New Delhi: Shares of Tata Motors Passenger Vehicles Ltd fell more than 8% on Wednesday after its British subsidiary Jaguar Land Rover (JLR) guided for a profit margin well below its near-term target amid tariff-related uncertainties and weakness in China’s premium vehicle market.
Jaguar Land Rover expects a 4% operating profit margin in the current fiscal year (FY27), well below its earlier stated target of reaching 10% in the near term, suggesting that recovery at the luxury carmaker could take longer than expected.
In its investor presentation on Wednesday, projected revenue to rise 13% to £26 billion in FY27 and said it will prioritise growth in North America, including collaboration with Stellantis on Defender-related products. The company’s revenue declined 21% to £23 billion in FY26.
The revenue growth would be a first for the British brand since financial year 2024 when it recorded a 27% rise to £29 billion. However, the revenue target staying below the £29 billion reported in FY24 suggests the company is yet to fully recover from the impact of last year’s and US tariff-related disruptions that hurt sales and profitability.
JLR accounts for more than two-thirds of revenue and profit for Tata Motors.
To be sure, JLR’s guidance of a 4% operating margin this year is below the luxury carmaker’s 5-7% guidance outlined in June last year. JLR ended FY26 with earnings before interest and taxes (Ebit) margins of close to 0%, with a cyber-attack and US tariff-related disruptions imposing additional costs of more than £800 million.
Stock of Tata Motors Passenger Vehicles settled about 8.3% lower at ₹361.05 on the BSE on Wednesday.

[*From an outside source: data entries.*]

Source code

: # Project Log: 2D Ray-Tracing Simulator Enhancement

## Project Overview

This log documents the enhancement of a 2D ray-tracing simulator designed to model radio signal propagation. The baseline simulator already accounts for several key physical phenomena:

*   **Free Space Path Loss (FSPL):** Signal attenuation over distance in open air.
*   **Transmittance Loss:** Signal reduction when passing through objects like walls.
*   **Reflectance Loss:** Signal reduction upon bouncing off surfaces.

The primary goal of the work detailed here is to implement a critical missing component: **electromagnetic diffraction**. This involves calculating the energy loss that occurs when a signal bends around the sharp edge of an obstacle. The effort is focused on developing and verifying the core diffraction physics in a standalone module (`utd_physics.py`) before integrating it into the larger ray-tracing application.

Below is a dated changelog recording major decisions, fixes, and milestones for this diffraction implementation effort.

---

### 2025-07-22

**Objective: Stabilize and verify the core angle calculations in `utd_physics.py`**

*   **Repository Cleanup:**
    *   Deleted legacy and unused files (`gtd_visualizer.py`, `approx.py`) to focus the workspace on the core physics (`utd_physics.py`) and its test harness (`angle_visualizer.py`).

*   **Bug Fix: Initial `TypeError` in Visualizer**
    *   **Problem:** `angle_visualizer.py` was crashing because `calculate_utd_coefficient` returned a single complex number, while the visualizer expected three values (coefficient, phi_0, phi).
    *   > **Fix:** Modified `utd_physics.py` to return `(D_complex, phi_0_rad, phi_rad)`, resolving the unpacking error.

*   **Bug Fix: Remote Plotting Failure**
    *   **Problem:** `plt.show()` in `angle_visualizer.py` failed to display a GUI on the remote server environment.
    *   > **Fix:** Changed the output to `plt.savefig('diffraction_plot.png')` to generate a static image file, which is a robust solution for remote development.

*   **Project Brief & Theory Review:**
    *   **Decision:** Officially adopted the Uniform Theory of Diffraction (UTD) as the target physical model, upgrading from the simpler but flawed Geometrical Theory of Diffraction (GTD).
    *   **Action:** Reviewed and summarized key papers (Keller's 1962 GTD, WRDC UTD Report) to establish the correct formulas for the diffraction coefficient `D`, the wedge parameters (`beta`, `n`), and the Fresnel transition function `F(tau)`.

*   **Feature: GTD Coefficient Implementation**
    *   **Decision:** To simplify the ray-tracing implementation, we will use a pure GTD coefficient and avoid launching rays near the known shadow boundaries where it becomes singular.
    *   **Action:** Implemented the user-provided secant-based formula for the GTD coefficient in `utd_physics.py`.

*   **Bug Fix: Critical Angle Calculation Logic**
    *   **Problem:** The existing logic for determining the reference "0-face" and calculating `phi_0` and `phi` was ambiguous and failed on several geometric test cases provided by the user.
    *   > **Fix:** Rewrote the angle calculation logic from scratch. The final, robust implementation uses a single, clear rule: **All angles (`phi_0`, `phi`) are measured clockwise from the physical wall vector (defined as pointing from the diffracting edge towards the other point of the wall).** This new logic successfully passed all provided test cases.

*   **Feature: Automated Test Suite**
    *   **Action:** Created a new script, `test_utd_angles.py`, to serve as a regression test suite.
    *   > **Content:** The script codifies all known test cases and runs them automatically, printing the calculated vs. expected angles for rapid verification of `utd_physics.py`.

During its investor day 2024 presentation, the company had mentioned the near-term goal of reaching 10% operating profit margin by FY26, with the long-term target of taking it up to 15% on the back of cost savings and robust revenue growth.

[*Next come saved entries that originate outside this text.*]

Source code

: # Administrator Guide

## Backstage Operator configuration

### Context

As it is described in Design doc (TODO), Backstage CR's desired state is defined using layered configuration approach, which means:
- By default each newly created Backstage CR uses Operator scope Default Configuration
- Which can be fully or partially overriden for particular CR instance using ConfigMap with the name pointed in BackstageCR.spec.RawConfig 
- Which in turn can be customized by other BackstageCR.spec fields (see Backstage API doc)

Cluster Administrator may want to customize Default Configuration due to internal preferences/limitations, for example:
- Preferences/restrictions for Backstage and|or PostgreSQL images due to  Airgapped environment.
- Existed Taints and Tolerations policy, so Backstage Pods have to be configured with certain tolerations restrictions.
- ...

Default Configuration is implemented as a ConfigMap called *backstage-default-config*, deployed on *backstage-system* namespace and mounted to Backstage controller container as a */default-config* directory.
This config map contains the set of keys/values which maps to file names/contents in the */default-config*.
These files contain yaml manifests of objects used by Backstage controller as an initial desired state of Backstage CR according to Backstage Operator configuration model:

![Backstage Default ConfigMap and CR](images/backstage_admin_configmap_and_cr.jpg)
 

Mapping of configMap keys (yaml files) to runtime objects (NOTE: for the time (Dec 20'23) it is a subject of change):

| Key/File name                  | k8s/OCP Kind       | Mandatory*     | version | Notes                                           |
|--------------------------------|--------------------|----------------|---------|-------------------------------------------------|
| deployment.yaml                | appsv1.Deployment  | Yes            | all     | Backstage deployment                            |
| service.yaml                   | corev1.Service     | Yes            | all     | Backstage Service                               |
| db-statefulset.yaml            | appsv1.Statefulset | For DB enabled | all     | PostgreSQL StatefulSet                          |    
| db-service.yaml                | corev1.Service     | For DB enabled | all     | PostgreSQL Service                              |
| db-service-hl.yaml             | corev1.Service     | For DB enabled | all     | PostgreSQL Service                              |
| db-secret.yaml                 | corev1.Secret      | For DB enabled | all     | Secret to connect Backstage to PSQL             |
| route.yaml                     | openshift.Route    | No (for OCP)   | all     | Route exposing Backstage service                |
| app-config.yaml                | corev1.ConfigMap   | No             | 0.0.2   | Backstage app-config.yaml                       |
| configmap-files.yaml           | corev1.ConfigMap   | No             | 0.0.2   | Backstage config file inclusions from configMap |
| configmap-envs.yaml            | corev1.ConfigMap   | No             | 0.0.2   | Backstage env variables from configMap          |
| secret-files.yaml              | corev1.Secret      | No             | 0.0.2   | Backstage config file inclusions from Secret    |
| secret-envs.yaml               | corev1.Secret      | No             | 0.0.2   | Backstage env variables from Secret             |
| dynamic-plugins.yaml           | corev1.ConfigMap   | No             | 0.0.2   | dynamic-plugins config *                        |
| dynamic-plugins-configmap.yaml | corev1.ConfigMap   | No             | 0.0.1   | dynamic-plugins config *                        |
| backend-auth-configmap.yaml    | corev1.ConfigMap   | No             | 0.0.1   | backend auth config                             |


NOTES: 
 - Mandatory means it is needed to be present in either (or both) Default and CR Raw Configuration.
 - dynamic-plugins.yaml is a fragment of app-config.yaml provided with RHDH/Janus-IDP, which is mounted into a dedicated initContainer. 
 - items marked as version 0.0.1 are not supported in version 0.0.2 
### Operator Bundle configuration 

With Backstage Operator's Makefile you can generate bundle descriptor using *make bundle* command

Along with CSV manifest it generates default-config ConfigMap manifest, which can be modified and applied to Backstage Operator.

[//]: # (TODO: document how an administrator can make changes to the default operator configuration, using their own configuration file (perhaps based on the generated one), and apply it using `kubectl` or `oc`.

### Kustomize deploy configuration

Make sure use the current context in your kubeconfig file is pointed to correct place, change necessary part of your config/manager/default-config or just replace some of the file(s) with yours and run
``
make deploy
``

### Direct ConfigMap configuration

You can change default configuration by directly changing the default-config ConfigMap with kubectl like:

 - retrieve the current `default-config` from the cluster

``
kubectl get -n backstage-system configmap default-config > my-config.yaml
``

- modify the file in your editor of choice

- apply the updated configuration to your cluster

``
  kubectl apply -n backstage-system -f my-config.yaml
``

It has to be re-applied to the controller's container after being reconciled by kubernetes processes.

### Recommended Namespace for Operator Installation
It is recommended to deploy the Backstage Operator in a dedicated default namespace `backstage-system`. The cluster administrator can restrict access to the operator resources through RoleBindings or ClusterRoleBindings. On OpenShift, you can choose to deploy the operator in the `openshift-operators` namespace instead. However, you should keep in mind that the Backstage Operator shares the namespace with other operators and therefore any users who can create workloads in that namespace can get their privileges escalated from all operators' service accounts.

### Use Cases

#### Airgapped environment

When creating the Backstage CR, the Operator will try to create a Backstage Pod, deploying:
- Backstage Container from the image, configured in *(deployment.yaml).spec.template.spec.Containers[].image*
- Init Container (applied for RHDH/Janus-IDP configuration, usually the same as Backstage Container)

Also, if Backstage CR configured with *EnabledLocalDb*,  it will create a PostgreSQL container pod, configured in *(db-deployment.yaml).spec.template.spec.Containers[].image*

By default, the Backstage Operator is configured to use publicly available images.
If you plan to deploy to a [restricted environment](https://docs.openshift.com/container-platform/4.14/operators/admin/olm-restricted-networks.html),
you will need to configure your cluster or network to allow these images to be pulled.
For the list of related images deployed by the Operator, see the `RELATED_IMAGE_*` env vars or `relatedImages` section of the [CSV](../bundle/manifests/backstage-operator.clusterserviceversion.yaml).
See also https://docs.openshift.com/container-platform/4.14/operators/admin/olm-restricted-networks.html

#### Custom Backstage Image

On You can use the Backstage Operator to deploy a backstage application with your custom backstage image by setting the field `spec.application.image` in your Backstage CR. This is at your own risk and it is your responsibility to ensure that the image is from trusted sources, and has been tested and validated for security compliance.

In its investor day 2025 presentation, the company lowered its target for FY26 after the US imposed import tariffs, but vowed to achieve the goal of 10% operating margin in the near term.
“Targeted cost savings are planned in the areas of material cost, warranty and fixed costs. These ‘Enterprise Missions’ will underpin JLR’s aim to drive £1.7bn of savings and return breakeven volumes towards 300,000 vehicles in the next two years,” the company said in a statement on its investor day.
P.B. Balaji, the chief executive of the British brand who took over in November 2025, said that the company would look to target the North American market to tap the growing potential for luxury vehicles. The commentary comes at a time when the company is facing headwinds in the Chinese market due to imposition of luxury tax and competition from local players.
“As we enter a critical business delivery phase of our Reimagine strategy, launching five new products over the next two years across our incredible House of Brands, now is also the time to evolve our plan to offer global markets greater propulsion choice to unlock growth and build resilience,” Balaji said.
“To truly manifest the power of our brands, we will increase our focus on North America, our biggest market. The rising demand for luxury products coupled with the strong preference we see for our brands signals significant growth potential,” he added.
As part of its cost-reduction strategy, the company has already trimmed its workforce in FY26, with a significant portion coming through a voluntary separation programme for managers that led to the exit of around 500 employees during the financial year.
Mint reported that JLR’s workforce declined by 3% to 42,850 employees – the first such reduction since the pandemic impacted the financial year 2022.
JLR saw sales in the North American market decline 33% in FY26 to 87,000 units while sales in the Chinese market fell 27% to 34,500 units.
The commentary from the British brand has come at a time when troubles at the company have weighed on the performance of its parent .
According to the company’s results released on 14 May, Tata Motors Passenger Vehicles’ full-year revenue fell 8% to ₹3.35 trillion, pulled by a 23% decline in volumes at JLR to 308,000 units. The impact of the cyber-attack in September and higher US tariffs on JLR imports led to an operating loss of ₹1,377 crore from a profit of ₹19,394 crore in FY25.
JLR’s profitability performance has also taken a hit in the past few years, with the company recording a net loss of about ₹2,400 crore in FY26, compared with a profit of roughly ₹21,600 crore in FY25. It recorded a net profit of around ₹27,000 crore in FY24.